Motion for an injunction staying a bankruptcy court order approving a debtors' application for authorization to enter into a labor agreement pending an appeal from an independent order of the United States District Court for the Southern District of New York (John F. Keenan, Judge) refusing to withdraw reference under 28 U.S.C. § 157(d) (1982) of an adversary proceeding to the bankruptcy court. A cross-motion to dismiss the appeal has been made. The motion for stay is dismissed and the cross-motion for dismissal of the appeal is granted because the district court's order is not appealable.

Winter and Mahoney, Circuit Judges, and Stewart,*fn* District Judge.

Author: Winter

WINTER, Circuit Judge:

This motion and cross-motion are part of the ongoing reorganization of the LTV Corporation ("LTV") before Bankruptcy Judge Lifland in the Southern District of New York. The issue before us is whether an appeal may be taken from a district court order denying a motion to withdraw the reference of an adversary proceeding to the bankruptcy court. We hold that: (1) the district court's order was not a final order so as to be appealable, and (2) the order was not appealable under the collateral order exception to the final judgment rule.

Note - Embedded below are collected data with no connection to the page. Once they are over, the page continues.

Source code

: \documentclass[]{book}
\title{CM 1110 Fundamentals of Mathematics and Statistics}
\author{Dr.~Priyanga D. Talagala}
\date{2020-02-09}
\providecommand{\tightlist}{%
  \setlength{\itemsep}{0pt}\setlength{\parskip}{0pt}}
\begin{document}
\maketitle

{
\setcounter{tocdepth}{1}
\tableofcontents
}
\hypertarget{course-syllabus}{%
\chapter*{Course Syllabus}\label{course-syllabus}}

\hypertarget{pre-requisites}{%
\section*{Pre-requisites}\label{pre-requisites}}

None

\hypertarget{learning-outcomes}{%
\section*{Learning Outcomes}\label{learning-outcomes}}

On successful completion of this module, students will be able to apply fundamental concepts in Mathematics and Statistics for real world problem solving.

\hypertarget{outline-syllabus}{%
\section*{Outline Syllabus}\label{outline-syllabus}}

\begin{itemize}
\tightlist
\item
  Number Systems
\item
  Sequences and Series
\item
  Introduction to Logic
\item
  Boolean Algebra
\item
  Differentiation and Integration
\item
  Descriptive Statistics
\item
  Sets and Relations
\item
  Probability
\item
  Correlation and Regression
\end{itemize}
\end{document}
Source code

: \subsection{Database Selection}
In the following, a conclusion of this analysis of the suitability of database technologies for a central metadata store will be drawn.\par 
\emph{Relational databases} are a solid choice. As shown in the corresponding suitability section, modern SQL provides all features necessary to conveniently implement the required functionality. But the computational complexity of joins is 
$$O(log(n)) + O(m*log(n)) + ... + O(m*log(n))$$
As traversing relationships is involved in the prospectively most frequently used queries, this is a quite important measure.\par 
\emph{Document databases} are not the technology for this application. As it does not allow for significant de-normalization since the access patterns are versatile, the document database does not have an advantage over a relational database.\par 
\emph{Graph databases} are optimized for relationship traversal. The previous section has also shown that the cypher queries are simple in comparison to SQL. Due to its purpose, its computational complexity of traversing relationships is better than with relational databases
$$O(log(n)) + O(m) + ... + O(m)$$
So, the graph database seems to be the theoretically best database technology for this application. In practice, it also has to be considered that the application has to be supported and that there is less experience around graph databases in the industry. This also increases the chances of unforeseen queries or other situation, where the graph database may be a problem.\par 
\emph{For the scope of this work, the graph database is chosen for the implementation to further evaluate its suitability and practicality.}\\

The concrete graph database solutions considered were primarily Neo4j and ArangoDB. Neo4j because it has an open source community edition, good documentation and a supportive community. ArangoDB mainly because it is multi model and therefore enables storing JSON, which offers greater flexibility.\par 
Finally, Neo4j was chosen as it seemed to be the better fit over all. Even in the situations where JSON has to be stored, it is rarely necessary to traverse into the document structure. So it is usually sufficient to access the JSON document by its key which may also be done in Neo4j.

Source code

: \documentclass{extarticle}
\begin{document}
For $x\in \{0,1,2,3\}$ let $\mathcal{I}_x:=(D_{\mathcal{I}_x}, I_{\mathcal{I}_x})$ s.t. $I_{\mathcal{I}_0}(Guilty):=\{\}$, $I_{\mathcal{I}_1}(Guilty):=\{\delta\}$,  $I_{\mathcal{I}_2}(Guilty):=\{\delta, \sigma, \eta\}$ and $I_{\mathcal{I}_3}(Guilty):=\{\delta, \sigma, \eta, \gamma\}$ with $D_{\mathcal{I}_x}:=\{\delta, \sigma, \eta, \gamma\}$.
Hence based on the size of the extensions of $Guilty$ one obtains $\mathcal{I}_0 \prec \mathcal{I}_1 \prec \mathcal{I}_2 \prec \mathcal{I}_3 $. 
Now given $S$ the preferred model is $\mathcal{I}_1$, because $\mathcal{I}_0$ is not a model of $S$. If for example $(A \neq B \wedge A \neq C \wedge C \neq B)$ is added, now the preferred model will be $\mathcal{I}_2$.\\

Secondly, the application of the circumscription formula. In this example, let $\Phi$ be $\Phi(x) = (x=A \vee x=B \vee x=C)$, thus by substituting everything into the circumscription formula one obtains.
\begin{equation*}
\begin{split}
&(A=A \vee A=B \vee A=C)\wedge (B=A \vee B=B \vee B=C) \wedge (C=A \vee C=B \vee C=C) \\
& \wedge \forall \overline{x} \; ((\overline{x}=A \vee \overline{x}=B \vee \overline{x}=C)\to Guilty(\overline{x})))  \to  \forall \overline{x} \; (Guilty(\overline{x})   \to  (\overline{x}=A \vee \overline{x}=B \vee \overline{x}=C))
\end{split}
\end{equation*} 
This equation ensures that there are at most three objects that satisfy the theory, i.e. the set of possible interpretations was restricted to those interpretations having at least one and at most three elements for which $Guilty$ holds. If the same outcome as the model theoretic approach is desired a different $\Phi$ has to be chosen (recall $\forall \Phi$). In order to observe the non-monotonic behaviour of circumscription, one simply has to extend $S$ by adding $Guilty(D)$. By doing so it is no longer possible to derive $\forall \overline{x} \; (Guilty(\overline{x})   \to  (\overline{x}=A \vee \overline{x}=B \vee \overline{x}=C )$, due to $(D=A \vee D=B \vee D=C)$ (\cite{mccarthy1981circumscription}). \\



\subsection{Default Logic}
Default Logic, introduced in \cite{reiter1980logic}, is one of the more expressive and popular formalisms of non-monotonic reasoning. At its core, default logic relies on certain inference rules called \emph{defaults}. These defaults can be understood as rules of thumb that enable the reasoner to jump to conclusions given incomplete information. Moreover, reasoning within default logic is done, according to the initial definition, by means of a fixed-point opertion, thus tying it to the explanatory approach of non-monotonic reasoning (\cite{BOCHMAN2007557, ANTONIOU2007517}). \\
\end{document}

We briefly summarize the relevant facts. On January 12, 1987, District Judge Owen approved the Pension Benefit Guaranty Corporation's ("PBGC") involuntary termination of two underfunded pension plans established by the LTV Steel Company ("LTV Steel"), a subsidiary of LTV.*fn1 On January 16, 1987, the United Steelworkers of America ("USWA") initiated an adversary proceeding in the bankruptcy court. The USWA sought payment of pension benefits provided by its collective bargaining agreements with LTV Steel but not guaranteed by PBGC. The PBGC intervened in that proceeding.

On July 8, 1987, LTV Steel applied to the bankruptcy court for approval of a new labor agreement with USWA. The PBGC objected to this agreement, claiming that payment by LTV Steel of nonguaranteed benefits would violate the Employee Retirement Income Security Act of 1984, 29 U.S.C. §§ 1301-1461 (1982) ("ERISA"). On July 15, the PBGC moved in district court pursuant to 28 U.S.C. § 157(d) to withdraw the reference to the bankruptcy court of LTV's application for authorization to enter into the labor agreement. PBGC argued that Judge Lifland, in reviewing the agreement, would have to consider both bankruptcy and ERISA issues. Judge Keenan denied this motion as untimely. The order denying the motion was issued on July 17, 1987 and is the subject of this appeal by the PBGC.*fn2

On July 16, the bankruptcy court approved LTV's agreement with the USWA. The PBGC sought a stay in the bankruptcy court pending an appeal to the district court. The stay was denied. The PBGC then moved for a stay from this Court, which was denied by Judge Pierce with leave to renew upon entry of the bankruptcy court's order. The bankruptcy court's order was entered on July 30. On August 4, Judge Stanton denied a motion for a stay of this order.

In this action, PBGC now renews its motion before this Court for a stay of Judge Lifland's order pending its appeal of Judge Keenan's July 17 order. PBGC also requests an expedited appeal of Judge Keenan's order. Both LTV and USWA oppose PBGC's motion and move to dismiss the appeal. USWA also seeks damages and double costs pursuant to Fed. R. App. P. 38.

In the order under consideration, Judge Keenan declined to withdraw a reference to the bankruptcy court under 28 U.S.C. § 157(d). This statute provides, in relevant part, that:

the district court may withdraw . . . any case or proceeding referred under this section, on its own motion or on timely motion of any party, for cause shown. The district court shall, on timely motion of a party, so withdraw a proceeding if the court determines that resolution of the proceeding requires consideration of both title 11 and other laws of the United States regulating organizations or activities affecting interstate commerce.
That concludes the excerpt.